I had so much fun during the discussion that followed my paper on Austen and Wharton at the JASNA AGM in New York last weekend (“‘Nothing against her, but her Husband & her Conscience’: Jane Austen’s Lady Susan in Edith Wharton’s Old New York”). JASNA audiences know Austen’s novels so well, and my audience knew Wharton’s novels well, too. Many thanks to everyone who attended. For those of you who are reading The Custom of the Country for the first time, please let me know what you think of it, and of Undine Spragg.

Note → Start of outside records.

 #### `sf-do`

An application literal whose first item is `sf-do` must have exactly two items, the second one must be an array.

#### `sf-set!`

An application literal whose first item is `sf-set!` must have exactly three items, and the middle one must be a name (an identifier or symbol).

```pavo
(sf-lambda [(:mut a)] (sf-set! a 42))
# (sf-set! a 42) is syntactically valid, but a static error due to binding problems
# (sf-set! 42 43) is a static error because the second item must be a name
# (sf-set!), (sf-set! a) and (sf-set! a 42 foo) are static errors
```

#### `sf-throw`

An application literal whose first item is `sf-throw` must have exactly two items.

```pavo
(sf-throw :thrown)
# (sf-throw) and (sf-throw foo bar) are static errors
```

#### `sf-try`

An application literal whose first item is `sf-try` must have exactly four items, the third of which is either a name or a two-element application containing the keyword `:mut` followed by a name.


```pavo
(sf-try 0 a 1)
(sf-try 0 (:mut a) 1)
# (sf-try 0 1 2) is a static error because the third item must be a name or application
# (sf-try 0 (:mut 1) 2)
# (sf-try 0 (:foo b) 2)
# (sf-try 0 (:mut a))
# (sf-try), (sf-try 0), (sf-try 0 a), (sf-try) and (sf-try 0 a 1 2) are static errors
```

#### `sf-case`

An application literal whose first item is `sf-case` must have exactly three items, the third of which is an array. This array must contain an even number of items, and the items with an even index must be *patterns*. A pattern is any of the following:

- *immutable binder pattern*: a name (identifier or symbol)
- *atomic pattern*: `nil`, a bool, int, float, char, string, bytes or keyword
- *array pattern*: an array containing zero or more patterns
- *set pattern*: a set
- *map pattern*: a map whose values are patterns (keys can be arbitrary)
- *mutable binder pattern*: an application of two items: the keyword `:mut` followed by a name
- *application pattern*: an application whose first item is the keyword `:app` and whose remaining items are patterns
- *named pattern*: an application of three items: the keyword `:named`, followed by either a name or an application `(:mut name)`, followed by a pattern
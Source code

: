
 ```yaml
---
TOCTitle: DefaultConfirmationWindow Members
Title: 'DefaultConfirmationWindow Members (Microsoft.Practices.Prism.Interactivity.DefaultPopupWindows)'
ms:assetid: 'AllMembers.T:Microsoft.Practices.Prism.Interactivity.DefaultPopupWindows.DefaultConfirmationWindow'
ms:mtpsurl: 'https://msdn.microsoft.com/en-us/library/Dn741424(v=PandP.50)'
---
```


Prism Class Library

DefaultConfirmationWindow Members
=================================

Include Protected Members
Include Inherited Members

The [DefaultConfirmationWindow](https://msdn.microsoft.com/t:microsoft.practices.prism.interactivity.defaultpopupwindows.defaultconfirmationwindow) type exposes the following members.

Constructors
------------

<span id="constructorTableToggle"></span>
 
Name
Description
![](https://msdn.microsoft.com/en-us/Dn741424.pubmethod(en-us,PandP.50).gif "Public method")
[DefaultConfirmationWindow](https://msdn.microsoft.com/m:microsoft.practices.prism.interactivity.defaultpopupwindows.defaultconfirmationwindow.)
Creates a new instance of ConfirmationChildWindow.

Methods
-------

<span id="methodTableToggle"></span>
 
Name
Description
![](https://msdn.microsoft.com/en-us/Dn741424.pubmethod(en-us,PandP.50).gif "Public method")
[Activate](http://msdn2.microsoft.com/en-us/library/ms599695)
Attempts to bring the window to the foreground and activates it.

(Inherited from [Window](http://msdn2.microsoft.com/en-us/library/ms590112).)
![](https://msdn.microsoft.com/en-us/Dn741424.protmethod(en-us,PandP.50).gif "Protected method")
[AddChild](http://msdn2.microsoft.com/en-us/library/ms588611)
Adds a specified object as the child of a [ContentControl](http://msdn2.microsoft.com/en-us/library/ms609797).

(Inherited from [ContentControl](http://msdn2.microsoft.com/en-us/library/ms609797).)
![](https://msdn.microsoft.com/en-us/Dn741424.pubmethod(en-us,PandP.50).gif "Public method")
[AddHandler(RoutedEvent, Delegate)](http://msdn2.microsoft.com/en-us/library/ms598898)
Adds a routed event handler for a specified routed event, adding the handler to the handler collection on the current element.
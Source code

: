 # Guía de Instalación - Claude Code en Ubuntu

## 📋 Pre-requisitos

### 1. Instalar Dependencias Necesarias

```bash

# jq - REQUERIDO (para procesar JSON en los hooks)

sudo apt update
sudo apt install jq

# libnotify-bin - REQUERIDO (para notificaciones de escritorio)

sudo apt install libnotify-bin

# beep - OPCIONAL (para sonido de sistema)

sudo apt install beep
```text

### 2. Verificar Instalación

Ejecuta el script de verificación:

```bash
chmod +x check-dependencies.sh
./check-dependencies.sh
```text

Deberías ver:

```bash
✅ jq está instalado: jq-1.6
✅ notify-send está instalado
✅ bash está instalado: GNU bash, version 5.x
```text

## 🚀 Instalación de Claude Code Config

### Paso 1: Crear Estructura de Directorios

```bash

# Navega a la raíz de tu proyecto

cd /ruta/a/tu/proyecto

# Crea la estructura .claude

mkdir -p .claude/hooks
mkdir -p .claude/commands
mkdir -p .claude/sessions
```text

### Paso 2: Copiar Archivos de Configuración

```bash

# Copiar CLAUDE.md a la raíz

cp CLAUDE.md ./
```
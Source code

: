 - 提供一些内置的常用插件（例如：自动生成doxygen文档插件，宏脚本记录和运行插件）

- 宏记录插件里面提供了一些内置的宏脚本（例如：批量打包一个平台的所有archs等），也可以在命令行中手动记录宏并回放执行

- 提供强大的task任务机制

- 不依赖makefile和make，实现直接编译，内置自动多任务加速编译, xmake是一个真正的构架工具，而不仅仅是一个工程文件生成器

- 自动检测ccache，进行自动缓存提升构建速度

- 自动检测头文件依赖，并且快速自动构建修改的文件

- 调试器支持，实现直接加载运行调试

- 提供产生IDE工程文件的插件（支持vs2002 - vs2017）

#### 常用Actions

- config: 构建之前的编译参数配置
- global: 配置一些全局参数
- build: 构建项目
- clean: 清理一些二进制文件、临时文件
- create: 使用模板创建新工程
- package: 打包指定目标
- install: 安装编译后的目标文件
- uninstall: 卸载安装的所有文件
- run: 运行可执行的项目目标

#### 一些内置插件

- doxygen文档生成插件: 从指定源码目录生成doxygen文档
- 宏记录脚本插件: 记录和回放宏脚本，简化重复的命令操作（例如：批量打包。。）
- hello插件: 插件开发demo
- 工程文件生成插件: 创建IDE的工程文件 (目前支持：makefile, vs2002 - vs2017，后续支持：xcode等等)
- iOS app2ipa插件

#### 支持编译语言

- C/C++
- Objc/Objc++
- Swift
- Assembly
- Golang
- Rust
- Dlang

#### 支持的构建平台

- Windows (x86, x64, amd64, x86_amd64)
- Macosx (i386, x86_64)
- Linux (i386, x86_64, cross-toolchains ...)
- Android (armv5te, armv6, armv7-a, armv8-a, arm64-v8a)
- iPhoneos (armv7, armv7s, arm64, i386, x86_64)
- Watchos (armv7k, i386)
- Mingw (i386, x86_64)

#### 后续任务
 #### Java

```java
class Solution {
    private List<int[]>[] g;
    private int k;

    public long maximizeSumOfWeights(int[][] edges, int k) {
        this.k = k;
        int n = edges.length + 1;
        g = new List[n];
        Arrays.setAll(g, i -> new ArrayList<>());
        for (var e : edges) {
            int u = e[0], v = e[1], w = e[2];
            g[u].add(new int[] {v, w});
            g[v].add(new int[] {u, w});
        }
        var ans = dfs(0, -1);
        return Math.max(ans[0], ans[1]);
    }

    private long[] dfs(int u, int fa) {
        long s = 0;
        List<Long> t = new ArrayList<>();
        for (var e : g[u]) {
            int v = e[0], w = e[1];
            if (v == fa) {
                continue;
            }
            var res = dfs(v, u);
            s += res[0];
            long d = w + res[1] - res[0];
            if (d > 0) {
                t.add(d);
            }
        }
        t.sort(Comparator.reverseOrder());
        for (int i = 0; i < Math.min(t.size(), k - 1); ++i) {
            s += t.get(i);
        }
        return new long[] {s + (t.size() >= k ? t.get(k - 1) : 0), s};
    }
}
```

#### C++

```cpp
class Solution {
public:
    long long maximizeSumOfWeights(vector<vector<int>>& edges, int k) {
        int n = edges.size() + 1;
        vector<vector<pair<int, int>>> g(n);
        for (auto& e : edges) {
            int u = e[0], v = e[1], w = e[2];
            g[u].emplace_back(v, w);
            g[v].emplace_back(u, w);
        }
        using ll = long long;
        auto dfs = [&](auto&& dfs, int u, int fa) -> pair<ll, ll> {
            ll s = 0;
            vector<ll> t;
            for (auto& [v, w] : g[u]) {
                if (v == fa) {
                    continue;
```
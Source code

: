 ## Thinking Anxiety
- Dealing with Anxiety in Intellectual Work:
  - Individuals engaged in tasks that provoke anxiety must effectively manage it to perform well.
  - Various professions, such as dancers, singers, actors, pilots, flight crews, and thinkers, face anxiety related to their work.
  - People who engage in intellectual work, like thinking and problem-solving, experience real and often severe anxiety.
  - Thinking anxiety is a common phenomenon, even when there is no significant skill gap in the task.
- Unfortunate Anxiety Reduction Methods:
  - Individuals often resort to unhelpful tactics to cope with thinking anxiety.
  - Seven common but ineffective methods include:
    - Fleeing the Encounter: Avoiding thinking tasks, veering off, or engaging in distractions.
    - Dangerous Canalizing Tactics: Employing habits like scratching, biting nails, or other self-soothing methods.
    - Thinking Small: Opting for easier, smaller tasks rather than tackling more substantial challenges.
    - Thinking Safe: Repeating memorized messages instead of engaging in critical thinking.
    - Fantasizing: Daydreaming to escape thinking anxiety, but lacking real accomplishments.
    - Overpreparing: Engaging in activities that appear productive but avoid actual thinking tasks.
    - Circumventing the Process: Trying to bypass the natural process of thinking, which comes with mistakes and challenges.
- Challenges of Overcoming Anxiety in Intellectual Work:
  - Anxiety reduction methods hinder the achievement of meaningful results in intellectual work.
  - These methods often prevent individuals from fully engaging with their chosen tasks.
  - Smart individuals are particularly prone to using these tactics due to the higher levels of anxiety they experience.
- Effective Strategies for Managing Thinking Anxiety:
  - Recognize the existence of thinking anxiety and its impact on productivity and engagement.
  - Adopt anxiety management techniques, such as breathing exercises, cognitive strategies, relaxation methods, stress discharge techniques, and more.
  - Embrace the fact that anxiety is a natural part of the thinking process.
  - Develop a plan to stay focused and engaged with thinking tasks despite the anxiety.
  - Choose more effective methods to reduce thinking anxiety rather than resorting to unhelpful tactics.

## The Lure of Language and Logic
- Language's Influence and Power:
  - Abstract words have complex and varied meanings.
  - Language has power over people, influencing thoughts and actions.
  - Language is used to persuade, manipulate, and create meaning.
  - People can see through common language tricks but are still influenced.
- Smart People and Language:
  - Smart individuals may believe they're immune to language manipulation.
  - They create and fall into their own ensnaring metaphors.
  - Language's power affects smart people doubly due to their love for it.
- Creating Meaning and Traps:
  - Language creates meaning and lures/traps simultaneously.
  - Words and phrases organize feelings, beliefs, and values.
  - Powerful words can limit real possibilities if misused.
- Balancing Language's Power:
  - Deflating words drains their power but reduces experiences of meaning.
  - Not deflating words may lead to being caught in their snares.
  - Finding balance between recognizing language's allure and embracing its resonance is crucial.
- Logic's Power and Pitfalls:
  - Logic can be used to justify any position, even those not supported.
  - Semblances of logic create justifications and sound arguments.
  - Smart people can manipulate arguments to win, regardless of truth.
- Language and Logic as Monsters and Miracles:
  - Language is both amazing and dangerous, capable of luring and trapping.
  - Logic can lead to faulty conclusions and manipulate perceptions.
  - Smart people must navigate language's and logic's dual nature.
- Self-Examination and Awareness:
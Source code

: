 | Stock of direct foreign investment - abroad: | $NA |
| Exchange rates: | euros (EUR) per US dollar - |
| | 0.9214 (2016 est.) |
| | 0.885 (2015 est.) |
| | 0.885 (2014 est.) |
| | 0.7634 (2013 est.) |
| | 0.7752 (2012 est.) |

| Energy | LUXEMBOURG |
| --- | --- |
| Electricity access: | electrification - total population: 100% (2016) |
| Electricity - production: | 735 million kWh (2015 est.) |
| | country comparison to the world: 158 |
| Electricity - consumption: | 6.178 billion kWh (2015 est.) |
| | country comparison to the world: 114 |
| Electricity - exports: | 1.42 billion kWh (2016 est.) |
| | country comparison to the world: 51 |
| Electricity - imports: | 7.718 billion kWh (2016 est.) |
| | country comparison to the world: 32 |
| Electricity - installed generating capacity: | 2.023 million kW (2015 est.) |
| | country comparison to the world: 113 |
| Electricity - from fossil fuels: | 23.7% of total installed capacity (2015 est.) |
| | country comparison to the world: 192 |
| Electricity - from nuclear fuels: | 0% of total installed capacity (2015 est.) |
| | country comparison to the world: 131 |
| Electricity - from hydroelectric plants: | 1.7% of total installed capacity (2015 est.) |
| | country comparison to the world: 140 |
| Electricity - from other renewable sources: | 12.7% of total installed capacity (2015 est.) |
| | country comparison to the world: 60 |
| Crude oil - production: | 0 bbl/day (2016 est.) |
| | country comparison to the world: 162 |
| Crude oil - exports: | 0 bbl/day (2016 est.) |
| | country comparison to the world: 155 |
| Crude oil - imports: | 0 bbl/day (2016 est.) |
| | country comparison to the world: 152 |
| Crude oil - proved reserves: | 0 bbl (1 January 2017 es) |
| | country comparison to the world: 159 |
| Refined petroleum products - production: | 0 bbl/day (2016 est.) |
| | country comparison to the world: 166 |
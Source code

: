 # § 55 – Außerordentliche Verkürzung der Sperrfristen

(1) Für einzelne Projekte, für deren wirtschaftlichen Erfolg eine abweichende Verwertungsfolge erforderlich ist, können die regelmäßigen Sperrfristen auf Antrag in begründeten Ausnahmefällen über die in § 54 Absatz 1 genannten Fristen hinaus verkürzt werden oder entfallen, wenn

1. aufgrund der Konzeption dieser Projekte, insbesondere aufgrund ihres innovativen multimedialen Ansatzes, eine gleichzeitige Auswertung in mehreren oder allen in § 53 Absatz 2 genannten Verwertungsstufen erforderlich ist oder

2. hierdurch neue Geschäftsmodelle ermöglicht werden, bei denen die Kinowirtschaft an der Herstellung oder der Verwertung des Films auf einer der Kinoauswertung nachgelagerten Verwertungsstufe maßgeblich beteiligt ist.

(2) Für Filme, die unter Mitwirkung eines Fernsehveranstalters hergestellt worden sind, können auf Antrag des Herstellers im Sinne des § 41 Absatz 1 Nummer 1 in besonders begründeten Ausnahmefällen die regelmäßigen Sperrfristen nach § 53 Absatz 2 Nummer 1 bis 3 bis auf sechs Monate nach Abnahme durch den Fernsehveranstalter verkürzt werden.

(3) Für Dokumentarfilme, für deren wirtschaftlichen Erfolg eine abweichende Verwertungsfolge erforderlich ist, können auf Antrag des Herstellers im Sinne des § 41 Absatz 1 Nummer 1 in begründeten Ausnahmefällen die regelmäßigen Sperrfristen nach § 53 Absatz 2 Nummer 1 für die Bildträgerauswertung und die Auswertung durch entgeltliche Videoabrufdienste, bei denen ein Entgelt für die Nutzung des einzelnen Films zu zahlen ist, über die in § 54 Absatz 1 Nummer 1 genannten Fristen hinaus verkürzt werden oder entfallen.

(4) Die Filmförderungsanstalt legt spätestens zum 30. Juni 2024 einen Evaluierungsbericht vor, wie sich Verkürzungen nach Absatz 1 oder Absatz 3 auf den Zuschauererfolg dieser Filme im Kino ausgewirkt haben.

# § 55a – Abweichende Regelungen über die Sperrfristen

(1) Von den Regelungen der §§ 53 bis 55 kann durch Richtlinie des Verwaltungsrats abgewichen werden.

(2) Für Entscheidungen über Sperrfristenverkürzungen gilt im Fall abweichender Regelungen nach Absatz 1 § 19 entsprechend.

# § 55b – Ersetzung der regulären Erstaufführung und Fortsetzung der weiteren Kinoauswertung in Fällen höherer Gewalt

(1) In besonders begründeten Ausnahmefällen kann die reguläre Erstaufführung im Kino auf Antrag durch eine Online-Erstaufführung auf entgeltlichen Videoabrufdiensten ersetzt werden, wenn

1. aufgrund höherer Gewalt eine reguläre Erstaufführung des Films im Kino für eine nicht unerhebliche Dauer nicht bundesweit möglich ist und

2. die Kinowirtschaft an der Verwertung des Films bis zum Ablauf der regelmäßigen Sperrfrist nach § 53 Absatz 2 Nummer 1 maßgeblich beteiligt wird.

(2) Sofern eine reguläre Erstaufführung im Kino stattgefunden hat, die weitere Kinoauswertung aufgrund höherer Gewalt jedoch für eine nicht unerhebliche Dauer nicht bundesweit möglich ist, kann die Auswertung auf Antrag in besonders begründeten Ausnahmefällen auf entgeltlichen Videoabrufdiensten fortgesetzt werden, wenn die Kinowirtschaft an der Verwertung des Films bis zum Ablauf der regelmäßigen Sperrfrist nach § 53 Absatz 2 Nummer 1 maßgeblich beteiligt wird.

I found our conversation about the way Lady Susan and Undine neglect their children particularly interesting. Even though Undine has custody of her son Paul at the end of The Custom of the Country, she still ignores him as much as ever, and Wharton’s focus on Paul’s perspective for most of the final chapter makes for a heartbreaking ending. His mother is about to host a party, and he wanders around the new hôtel “overlooking one of the new quarters of Paris” that is one of his parents’ new homes (the other is “5009 Fifth Avenue, which is an exact copy of the Pitti Palace, Florence”).
Wharton writes that “The library attracted him most: there were rows and rows of books, bound in dim browns and golds, and old faded reds as rich as velvet: they all looked as if they might have had stories in them as splendid as their bindings. But the book cases were closed with gilt trellising, and when Paul reached up to open one, a servant told him that Mr. Moffatt’s secretary kept them locked because the books were too valuable to be taken down. This seemed to make the library as strange as the rest of the house….”
Paul continues on to the ballroom, the drawing rooms, and the dining room, but then “strayed back into the library. The habit of solitude had given him a passion for the printed page, and if he could have found a book anywhere — any kind of a book — he would have forgotten the long hours and the empty house. But the tables in the library held only massive unused inkstands and immense immaculate blotters: not a single volume had slipped its golden prison.” At this point, his loneliness is “overwhelming.” It’s a vision of hell: a library in which the books can never be read, and no one ever writes.